EXPLORE SOUTH AFRICA -05

South Africa Tour (08Days/07Nights)
Day 01
Arrival at the airport
Stay Night in Botswana
Day 02 & 03
Chobe National Park
Chobe National Park is Botswana's first national park, and also the most biologically diverse. Located in the north of the country, it is Botswana's third largest park, after Central Kalahari Game Reserve and Gemsbok National Park, and has one of the greatest concentrations of game in all of Africa.
This park is noted for having a population of lions which prey on elephants, mostly calves or juveniles, but also subadults.
The park is widely known for its large elephant population, estimated to be around 50,000.] Elephants living here are Kalahari elephants, the largest in herd size of all known elephant populations. They are characterized by rather brittle ivory and short tusks, perhaps due to calcium deficiency in the soils. Damage caused by the high numbers of elephants is rife in some areas. In fact, the concentration is so high throughout Chobe that culls have been considered, but are deemed too controversial and have thus far been rejected by park management. In the dry season, these elephants sojourn in the Chobe River and Linyanti River areas. In the rainy season, they make a 200-kilometre migration to the south-eastern stretch of the park. Their distribution zone however outreaches the park and spreads to north-western Zimbabwe.
Day 04 & 05
Mount Selinda
Mount Selinda, at an altitude of 1,100 metres, is a village and mission station in the province of Manicaland in the eastern mountains of Zimbabwe.
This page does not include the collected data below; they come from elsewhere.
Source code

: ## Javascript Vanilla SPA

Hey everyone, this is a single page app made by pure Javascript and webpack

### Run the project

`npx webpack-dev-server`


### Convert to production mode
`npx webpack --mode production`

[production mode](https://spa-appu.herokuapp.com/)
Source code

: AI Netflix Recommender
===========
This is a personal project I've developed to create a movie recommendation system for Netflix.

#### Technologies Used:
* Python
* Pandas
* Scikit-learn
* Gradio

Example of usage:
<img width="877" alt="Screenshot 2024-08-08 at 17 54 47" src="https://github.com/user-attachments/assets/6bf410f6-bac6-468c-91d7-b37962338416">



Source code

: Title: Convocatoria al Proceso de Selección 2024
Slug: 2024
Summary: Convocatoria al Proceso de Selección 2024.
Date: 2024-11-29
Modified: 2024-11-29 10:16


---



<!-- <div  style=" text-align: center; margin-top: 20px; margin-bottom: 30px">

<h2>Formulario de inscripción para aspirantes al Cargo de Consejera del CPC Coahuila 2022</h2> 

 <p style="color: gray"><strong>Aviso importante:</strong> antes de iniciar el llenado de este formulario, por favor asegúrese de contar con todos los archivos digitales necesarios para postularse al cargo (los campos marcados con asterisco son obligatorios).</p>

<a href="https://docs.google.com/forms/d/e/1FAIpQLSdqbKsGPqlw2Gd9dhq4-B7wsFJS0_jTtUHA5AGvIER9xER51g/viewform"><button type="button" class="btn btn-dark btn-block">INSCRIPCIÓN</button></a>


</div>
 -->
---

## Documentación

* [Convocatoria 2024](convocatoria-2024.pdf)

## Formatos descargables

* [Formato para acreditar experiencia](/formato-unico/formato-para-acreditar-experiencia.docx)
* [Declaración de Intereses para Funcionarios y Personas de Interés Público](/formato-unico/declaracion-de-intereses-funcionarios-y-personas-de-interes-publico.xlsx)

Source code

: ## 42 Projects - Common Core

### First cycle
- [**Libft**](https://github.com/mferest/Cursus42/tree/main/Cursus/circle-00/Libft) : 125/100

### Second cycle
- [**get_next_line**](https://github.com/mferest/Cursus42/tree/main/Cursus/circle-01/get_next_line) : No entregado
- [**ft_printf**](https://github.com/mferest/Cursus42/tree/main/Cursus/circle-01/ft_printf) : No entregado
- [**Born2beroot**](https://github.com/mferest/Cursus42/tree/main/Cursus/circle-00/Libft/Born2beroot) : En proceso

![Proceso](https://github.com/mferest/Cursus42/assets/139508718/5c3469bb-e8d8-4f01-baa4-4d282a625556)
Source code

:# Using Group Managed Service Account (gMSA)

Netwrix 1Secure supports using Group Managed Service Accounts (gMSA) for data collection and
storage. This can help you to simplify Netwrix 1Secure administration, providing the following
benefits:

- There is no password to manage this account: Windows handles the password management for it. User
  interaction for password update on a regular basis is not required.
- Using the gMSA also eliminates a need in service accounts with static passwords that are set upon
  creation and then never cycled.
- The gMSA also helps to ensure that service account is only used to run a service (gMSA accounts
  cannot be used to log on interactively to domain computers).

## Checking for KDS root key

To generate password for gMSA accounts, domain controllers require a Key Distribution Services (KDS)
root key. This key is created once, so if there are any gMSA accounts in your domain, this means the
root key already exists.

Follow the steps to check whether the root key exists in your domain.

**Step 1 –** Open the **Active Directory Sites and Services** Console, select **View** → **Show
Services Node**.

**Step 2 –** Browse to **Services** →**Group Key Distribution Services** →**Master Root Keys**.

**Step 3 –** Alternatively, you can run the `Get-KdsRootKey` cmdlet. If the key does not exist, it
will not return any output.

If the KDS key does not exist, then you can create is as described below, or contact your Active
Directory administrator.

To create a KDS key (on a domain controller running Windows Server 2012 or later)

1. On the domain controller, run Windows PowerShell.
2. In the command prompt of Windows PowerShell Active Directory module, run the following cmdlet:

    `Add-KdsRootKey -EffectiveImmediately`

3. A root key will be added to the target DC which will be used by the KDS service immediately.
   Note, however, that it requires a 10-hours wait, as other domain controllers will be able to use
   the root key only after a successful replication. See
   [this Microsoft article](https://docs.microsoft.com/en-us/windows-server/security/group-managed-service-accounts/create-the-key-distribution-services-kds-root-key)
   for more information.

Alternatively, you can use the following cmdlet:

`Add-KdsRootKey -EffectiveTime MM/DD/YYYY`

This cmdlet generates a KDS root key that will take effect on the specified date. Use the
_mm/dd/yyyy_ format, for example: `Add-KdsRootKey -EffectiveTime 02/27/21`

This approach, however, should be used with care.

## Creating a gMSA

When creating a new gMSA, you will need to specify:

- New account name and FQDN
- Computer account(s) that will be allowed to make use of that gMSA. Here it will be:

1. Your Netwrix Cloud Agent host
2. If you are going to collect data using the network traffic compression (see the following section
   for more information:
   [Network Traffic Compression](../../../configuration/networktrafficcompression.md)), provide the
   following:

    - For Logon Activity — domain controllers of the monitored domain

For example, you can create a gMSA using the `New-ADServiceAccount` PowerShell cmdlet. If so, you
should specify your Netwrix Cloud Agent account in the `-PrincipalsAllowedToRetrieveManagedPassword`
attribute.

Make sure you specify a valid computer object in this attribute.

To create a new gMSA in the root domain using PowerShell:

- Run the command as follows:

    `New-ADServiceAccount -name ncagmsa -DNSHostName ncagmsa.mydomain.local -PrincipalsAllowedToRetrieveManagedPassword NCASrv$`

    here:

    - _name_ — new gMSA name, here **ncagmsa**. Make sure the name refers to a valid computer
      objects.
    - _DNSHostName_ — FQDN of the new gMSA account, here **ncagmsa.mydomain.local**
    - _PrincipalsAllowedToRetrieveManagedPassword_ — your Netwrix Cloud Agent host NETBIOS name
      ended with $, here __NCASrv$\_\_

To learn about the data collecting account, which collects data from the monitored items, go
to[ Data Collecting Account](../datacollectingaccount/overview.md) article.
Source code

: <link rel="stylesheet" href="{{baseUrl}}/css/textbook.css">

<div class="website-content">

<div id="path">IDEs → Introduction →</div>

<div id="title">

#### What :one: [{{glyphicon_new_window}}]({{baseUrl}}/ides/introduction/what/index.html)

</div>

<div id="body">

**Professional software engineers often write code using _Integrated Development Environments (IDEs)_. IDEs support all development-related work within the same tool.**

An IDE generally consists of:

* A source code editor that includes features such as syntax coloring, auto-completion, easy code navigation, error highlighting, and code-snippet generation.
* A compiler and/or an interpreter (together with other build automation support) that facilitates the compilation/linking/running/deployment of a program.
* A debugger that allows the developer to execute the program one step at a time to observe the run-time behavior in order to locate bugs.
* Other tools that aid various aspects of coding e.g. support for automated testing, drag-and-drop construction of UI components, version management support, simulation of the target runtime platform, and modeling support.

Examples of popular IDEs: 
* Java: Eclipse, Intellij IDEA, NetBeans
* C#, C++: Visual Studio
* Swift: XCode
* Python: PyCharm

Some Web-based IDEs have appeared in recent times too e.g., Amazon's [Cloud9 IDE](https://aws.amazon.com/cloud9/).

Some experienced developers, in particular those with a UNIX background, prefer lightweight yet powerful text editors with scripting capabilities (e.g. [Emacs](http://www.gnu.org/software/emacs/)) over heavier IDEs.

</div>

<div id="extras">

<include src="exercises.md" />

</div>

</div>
Located close to the Mozambique border, it lies in an area of outstanding natural beauty. Mount Selinda sits on an east-facing slope, on the very edge of the Chirinda Forest Botanical Reserve – the southernmost tropical rainforest in Africa.
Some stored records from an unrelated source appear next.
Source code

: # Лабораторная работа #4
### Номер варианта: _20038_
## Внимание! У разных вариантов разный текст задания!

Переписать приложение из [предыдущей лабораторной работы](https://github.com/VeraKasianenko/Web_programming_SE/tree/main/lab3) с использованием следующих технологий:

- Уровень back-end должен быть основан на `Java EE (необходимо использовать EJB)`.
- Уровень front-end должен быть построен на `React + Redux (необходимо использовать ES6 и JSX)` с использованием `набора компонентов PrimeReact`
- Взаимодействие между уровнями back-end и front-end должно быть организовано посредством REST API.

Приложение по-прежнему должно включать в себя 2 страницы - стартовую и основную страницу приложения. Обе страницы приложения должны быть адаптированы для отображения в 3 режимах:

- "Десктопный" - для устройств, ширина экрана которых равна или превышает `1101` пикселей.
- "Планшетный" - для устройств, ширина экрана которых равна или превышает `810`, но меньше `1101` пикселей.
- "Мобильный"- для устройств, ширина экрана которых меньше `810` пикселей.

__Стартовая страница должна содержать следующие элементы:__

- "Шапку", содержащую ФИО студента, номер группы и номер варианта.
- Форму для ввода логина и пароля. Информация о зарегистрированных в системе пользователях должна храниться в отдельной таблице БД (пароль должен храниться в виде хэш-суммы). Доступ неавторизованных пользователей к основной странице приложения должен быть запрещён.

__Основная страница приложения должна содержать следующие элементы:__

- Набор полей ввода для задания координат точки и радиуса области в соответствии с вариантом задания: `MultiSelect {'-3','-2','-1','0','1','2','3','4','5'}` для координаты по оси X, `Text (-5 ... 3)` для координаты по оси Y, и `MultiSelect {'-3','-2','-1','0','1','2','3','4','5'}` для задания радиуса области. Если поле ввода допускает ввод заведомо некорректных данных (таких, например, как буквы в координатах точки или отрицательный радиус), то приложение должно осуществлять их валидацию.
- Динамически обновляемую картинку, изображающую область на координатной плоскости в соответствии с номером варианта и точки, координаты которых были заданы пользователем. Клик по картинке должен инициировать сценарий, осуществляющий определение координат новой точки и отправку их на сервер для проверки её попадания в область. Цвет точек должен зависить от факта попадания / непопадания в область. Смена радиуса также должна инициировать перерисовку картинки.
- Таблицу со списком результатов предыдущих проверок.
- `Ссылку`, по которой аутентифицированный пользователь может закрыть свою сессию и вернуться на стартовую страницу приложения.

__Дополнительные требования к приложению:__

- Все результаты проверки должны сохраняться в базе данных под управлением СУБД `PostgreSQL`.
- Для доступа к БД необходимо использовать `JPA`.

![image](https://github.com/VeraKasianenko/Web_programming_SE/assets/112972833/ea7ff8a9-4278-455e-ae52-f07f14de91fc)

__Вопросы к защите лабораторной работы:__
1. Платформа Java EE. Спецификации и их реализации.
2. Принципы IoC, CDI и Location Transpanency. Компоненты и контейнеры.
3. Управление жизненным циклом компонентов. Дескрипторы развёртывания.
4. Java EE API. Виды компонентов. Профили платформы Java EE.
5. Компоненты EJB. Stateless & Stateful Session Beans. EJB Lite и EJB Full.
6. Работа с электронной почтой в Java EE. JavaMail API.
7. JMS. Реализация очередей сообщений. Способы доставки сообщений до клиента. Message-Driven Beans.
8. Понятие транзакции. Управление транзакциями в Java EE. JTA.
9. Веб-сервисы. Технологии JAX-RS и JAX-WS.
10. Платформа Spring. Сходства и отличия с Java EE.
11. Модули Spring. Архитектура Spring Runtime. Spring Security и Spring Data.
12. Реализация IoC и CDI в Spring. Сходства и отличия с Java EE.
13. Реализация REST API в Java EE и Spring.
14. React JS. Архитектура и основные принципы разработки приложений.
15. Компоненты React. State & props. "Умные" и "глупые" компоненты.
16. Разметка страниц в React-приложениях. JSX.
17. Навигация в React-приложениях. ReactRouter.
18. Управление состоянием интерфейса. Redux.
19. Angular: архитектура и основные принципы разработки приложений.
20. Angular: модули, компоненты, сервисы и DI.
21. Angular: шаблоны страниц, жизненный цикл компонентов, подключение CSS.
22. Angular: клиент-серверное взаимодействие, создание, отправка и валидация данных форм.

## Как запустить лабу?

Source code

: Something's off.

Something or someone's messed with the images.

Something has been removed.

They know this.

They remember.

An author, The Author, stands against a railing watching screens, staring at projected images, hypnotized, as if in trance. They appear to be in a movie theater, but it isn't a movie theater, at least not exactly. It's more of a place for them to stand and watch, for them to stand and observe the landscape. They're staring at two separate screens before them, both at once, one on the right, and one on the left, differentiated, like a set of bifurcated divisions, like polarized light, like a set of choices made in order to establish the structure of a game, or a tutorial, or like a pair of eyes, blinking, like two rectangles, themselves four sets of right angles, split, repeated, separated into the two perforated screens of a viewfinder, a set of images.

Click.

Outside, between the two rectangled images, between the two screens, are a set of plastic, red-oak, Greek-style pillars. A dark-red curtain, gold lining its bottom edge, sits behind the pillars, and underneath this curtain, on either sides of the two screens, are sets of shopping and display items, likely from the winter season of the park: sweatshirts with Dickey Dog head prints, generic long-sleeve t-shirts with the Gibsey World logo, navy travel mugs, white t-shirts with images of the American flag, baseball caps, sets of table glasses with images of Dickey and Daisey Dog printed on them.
The dominant people of the area are the Ndau tribe, who claim close links with the Zulu tribe of South Africa. Their language is chiNdau. Most of them live by subsistence farming.
Formal education facilities are provided by the Mount Selinda Primary School, Mount Selinda Secondary School and the School of Nursing at the Mount Selinda Hospital. Two kilometres to the west of Mount Selinda lies the small township of Chako, which is the nearest commercial centre comprising a post office, basic grocery shops, general dealers, a small market, butcher shops, carpenters and liquor outlets. In the Chirinda Forest Nature Reserve there is tourist accommodation in the form of three thatched, serviced chalets and a camping site. The single-track, tar road from the town of Chipinge to the north ends at Mount Selinda, with an earth road continuing eight kilometres to the Mount Selinda border post, which has immigration and customs facilities for those wishing to enter and exit Mozambique.
Day 06 & 07
Okavango Delta
The Okavango Delta (or Okavango Grassland) (formerly spelled "Okovango" or "Okovanggo") in Botswana is a swampy inland delta formed where the Okavango River reaches a tectonic trough at an altitude of 930–1,000 m in the central part of the endorheic basin of the Kalahari. All the water reaching the delta is ultimately evaporated and transpired and does not flow into any sea or ocean. Each year, about 11 cubic kilometres (2.6 cu mi) of water spreads over the 6,000–15,000 km2 (2,300–5,800 sq mi) area. Some flood waters drain into Lake Ngami. The area was once part of Lake Makgadikgadi, an ancient lake that had mostly dried up by the early Holocene.
The Moremi Game Reserve, a National Park, is on the eastern side of the delta. The delta was named as one of the Seven Natural Wonders of Africa, which were officially declared on 11 February 2013 in Arusha, Tanzania. On 22 June 2014, the Okavango Delta became the 1000th site to be officially inscribed on the UNESCO World Heritage List.